Data records
================

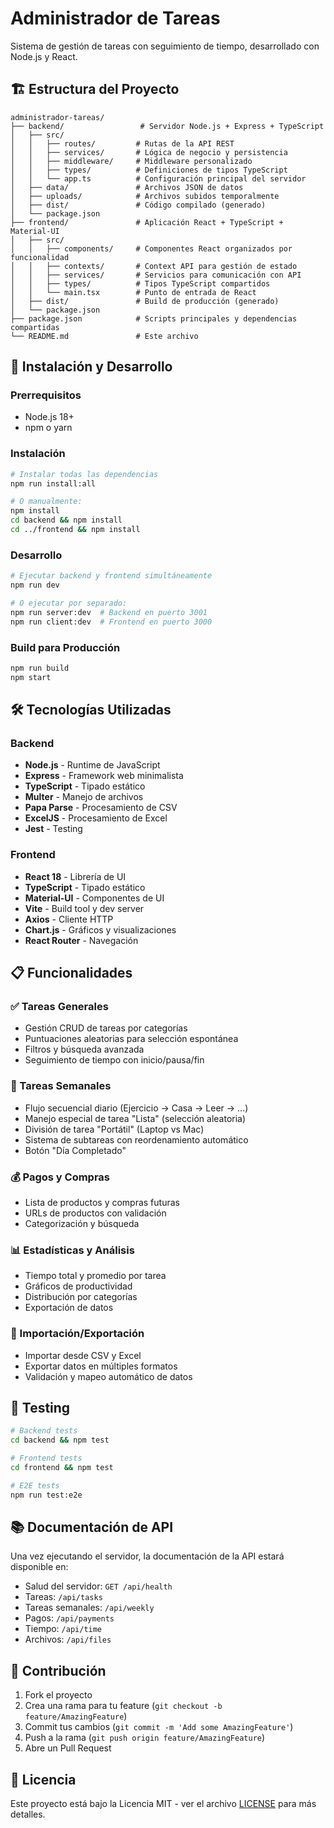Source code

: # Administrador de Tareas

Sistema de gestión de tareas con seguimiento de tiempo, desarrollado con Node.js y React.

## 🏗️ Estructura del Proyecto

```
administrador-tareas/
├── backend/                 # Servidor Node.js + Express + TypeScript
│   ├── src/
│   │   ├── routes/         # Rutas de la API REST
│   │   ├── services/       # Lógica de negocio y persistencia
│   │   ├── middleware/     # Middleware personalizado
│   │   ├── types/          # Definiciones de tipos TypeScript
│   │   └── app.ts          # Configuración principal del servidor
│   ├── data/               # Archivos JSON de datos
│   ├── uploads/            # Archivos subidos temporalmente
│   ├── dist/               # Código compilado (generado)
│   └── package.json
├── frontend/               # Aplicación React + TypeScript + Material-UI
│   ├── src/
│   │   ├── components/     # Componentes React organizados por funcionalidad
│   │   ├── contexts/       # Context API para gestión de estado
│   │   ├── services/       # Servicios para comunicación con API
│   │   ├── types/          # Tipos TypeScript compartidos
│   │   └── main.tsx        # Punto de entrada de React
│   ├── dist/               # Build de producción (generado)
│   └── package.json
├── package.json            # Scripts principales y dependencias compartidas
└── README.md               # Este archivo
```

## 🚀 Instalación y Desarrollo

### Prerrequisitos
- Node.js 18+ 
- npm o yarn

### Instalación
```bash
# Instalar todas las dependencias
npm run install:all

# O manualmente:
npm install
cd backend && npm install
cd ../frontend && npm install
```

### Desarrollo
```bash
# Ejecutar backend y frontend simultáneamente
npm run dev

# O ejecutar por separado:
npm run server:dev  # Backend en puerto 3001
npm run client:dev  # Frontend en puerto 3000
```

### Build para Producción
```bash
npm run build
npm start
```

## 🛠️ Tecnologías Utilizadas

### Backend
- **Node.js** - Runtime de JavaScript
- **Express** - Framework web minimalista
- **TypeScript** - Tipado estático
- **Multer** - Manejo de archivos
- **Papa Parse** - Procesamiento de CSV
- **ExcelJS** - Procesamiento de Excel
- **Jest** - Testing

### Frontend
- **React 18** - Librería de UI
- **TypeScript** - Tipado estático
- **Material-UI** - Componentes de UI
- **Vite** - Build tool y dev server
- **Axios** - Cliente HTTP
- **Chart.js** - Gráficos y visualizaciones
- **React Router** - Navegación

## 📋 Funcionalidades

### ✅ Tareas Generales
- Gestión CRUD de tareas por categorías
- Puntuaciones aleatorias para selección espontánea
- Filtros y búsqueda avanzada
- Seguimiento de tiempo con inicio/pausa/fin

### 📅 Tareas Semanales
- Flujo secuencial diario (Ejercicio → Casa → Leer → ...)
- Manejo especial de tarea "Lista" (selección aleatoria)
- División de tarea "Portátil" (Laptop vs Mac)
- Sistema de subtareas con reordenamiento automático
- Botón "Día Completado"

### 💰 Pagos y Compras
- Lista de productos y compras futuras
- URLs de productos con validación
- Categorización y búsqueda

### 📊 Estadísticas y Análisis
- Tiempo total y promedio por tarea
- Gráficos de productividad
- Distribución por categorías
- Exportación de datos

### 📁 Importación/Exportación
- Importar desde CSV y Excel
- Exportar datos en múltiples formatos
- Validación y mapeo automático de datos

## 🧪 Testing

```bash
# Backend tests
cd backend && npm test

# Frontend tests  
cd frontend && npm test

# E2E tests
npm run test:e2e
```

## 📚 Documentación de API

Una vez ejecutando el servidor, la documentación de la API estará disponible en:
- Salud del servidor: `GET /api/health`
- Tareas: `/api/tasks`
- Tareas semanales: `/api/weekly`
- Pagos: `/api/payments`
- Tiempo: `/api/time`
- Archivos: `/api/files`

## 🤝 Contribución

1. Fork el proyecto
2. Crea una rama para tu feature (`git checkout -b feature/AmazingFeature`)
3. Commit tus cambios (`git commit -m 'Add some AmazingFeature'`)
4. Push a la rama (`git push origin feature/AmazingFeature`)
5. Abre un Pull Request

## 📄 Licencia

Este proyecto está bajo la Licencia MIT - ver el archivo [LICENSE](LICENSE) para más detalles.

================

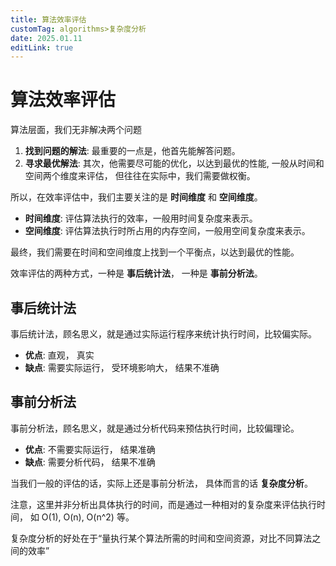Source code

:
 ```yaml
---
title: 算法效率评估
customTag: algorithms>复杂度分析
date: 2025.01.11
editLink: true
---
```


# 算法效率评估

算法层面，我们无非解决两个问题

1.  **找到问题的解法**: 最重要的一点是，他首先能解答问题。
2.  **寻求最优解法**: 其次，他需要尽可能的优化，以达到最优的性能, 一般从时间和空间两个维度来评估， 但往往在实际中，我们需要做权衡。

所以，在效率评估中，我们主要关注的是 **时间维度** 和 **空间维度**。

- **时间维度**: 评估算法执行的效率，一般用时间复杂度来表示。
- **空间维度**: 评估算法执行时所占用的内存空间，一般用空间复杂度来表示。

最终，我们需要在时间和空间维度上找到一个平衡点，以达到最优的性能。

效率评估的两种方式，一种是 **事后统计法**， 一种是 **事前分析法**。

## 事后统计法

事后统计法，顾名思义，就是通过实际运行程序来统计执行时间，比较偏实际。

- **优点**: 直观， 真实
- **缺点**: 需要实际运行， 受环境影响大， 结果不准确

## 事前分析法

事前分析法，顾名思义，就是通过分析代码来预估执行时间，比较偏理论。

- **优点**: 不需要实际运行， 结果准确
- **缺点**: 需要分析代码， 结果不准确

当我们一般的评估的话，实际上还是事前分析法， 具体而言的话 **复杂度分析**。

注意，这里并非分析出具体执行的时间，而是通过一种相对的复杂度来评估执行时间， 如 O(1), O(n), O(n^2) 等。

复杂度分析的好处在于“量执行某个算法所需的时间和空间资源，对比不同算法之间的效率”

================

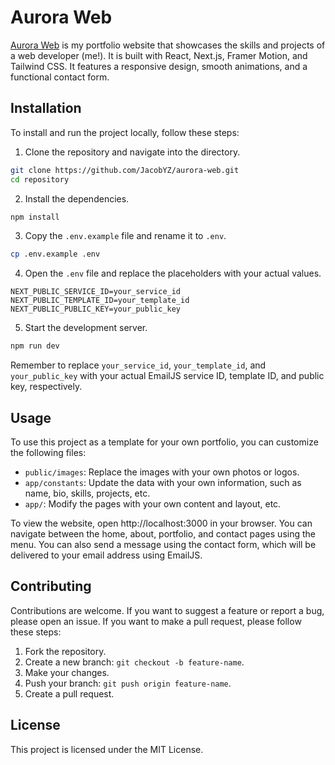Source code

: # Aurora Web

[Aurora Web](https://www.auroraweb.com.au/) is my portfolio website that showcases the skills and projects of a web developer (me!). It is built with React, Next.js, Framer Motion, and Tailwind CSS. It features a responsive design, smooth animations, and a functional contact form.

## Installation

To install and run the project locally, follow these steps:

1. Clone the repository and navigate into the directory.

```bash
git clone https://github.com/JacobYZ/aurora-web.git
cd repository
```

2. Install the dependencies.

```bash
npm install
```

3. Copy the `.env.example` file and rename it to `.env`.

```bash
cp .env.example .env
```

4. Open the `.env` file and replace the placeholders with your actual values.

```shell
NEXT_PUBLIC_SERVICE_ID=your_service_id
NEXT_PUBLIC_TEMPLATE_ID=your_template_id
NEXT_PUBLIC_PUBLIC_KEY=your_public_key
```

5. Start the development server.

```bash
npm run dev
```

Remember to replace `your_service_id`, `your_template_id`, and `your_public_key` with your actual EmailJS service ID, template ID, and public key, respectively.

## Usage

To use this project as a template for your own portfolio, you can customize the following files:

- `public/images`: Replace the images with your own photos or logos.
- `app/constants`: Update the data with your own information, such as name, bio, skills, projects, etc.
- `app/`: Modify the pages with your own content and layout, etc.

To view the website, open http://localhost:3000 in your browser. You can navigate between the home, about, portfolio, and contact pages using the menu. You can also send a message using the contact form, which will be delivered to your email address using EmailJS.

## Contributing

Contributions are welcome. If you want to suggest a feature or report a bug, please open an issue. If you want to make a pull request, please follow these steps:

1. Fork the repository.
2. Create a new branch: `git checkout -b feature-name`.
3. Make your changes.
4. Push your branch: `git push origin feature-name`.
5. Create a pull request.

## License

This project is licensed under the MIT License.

================

## HOW TO COMPLETE THIS TASK
In the entries, how many lines include the string "server"? Only the number should be given.

## EXERCISE OUTPUT
3